“Up, you mighty race. Accomplish what you will!” - Marcus Mosiah Garvey
Marcus Mosiah Garvey (8/17/1887 – 7/10/1940) was a man whose contribution to the empowerment and progression of the African Diaspora was expansive, but nevertheless misunderstood and misinformed. To many people, he’s just the black man with the funny hat in that old black and white photo we see from time to time. But what did he do for us?
He showed us what we could do for ourselves when we stick together.
Garvey founded the United Negro Improvement Association in 1914, with the aim of promoting “pan-Africanism,” bringing together the African Diaspora for the purpose of empowerment in all aspects of global society. He spoke on street corners in London, England, and to large masses in the United States. He founded Negro World, a newspaper that was distributed and read on four continents. He founded factories to participate in industries he believed were needed to sustain and perpetuate African self-sufficiency. His most famous endeavor was the Black Star Line, a shipping company, with the aim of controlling the transportation of African peoples and goods around the globe. He was the catalyst for many other endeavors in his lifetime. Decades after his death in 1940, Garvey’s ideology and work continued to inspire many groups of African peoples around the world to create organizations and movements that motivate and empower ourselves to achieve self-determination. I encourage you to research his life, his work, and his legacy. A mere blog post won’t even scratch the surface
He was derided as nothing more than a separatist racist by whites and blacks alike for his message of economic rebellion and self-sufficiency. He also had enemies within the Black community, and they only grew when his “respect” for the Ku Klux Klan became known, as well as his meeting with then Klan leader Edward Young Clarke. I believe his admiration for the KKK was due to the fact that, during the height of Garvey’s work, the Klan answered to no one. They were active in all areas of government, garnered widespread support among White Americans, and created fear in anyone who opposed them, especially Black people. For better or for worse, they were respected, and I believe Garvey wanted that respect, and more, for Black Americans and all people of African descent.

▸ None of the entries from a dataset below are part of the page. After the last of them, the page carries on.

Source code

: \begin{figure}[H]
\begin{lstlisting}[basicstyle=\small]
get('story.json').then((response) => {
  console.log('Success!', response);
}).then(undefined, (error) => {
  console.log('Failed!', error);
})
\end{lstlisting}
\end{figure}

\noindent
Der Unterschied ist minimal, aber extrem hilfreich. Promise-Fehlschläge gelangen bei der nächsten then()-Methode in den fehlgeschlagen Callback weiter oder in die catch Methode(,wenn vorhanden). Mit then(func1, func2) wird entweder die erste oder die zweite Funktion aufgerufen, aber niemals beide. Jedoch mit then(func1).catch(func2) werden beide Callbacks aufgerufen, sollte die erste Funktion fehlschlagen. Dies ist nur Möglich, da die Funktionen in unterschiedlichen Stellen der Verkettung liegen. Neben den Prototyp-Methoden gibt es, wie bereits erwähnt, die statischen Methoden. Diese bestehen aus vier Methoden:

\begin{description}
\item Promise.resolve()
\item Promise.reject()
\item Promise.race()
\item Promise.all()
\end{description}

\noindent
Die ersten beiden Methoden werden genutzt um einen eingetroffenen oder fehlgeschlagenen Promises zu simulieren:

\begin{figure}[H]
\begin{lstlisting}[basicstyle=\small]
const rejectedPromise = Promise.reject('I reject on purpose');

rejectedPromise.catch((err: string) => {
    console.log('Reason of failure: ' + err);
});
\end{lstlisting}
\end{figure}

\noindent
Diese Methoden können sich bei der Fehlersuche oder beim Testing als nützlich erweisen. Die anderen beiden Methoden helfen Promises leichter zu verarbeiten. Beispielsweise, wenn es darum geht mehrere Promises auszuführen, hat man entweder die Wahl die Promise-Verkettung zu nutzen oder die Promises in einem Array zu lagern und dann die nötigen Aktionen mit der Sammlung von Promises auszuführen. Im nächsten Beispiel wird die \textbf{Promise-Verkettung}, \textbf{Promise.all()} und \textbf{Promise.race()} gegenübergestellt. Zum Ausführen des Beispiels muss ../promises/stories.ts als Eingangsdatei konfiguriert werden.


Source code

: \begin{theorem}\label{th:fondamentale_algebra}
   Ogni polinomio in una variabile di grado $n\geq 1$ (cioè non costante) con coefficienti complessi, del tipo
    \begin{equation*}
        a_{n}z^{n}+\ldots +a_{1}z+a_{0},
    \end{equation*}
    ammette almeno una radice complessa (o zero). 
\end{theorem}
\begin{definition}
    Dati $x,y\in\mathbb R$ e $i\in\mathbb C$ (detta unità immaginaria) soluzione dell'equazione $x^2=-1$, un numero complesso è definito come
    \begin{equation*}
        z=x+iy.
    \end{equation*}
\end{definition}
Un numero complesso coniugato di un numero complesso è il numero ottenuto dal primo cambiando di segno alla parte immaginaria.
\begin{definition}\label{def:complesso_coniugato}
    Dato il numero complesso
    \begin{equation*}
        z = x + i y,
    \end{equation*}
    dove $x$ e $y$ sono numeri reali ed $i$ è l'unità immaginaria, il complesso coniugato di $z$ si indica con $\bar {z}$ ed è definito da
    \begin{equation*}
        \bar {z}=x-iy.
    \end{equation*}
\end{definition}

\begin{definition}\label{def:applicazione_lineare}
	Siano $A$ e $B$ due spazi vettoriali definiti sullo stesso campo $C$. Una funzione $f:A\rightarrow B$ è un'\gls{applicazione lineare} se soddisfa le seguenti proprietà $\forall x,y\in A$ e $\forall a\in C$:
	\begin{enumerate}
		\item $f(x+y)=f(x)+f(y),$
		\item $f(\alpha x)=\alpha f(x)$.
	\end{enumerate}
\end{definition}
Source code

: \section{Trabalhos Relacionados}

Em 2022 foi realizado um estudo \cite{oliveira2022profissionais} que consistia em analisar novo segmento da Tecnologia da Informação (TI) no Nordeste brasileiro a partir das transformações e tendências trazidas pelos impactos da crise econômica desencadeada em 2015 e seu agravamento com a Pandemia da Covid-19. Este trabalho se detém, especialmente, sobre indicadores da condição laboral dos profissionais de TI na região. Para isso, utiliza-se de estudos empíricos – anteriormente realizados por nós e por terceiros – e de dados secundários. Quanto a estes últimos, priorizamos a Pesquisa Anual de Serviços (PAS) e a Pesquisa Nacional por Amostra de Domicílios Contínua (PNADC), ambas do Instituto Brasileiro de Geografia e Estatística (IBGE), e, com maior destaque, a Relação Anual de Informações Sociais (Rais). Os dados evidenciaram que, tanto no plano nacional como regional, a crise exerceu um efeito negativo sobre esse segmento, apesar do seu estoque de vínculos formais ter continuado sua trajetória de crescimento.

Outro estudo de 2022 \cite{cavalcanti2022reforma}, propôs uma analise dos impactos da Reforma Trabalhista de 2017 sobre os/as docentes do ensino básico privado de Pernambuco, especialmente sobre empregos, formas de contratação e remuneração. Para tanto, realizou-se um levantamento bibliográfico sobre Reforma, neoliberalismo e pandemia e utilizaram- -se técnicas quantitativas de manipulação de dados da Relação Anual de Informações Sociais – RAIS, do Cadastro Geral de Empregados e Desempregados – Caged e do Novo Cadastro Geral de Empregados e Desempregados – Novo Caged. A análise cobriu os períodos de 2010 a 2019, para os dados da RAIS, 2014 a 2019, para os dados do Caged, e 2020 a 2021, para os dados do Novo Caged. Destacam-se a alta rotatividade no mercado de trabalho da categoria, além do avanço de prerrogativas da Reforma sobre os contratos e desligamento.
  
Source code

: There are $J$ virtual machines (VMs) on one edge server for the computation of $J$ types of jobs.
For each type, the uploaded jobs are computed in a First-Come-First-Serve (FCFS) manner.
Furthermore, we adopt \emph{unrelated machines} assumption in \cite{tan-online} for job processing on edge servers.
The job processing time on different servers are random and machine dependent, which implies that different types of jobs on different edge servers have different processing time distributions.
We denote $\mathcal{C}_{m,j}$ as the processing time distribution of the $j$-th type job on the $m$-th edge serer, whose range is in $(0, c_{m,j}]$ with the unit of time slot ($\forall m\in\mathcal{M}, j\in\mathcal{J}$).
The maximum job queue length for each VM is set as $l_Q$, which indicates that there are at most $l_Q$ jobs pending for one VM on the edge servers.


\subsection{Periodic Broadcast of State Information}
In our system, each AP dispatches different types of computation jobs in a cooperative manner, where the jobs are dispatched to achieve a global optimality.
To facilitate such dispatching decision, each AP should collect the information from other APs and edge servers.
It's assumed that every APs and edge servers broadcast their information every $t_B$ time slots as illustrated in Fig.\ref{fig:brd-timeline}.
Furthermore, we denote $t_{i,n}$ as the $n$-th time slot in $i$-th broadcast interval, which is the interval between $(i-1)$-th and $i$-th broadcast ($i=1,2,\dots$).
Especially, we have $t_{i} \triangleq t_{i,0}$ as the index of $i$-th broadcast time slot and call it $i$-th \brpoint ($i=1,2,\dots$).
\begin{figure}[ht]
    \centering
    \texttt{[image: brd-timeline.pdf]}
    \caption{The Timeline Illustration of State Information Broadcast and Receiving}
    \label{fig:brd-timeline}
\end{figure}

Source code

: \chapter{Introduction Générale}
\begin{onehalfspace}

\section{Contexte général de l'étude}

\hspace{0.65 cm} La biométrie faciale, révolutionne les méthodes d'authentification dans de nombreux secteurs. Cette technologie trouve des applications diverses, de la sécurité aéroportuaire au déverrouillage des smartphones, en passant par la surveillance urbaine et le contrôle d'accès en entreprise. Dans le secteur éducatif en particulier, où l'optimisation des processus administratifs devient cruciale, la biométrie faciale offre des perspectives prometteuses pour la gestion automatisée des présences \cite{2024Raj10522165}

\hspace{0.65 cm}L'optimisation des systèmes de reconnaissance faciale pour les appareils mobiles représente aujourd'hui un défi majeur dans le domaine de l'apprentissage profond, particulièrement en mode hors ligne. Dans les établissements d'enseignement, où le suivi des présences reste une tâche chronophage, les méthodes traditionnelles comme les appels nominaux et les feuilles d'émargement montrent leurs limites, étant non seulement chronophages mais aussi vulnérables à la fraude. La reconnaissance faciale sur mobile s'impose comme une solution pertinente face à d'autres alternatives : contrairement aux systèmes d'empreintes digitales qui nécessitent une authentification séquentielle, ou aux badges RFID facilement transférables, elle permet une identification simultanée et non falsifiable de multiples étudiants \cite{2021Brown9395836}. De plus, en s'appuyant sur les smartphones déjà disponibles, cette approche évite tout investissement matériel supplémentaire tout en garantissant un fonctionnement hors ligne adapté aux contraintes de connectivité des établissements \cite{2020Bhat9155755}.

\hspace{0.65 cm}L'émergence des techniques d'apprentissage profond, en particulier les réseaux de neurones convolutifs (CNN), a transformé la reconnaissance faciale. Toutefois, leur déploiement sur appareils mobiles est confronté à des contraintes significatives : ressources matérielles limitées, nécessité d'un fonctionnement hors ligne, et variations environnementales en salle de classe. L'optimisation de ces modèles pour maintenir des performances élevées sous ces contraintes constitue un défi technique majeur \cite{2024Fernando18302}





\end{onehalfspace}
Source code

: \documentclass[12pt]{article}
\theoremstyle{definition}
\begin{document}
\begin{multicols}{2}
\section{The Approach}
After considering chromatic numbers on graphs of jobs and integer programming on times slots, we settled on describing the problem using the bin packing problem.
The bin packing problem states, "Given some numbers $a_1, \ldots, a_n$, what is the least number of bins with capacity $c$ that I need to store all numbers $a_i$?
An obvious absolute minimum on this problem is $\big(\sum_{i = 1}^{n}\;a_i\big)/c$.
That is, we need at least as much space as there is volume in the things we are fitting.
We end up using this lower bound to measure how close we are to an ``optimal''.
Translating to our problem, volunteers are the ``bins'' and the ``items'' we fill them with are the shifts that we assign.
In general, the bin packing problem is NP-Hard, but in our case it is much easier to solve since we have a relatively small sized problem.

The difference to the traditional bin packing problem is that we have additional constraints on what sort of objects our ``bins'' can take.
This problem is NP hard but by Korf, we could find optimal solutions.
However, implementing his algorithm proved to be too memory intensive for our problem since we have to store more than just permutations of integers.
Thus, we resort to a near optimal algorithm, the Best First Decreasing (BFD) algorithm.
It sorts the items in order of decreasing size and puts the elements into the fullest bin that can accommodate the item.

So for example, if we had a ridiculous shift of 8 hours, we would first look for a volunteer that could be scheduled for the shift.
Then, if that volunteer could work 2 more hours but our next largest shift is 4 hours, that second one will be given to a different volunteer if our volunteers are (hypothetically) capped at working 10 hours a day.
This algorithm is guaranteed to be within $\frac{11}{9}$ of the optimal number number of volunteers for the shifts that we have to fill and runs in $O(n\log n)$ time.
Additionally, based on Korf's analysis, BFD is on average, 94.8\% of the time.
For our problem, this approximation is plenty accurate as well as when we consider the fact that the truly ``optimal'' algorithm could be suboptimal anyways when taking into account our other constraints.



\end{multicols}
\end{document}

Again, I encourage you to research his history. You will learn that his imprint is everywhere, from the Civil Rights movement, to the Nation of Islam, the Black Panther Party, to the present day, and hopefully, beyond. He showed us, through both word and deed, what could and can still happen when Black people love, trust, and help one another. Our possibilities are endless. And it doesn’t take hatred on our part to make this happen. Support a black-owned business. Participate in the development of our Black youth. Promote positive cultural ideals among one another. Learn your history and ask questions. It is true for EVERY member of the African diaspora to understand that our history didn’t start with kidnapping and slavery.
“Up, you mighty race. Accomplish what you will!”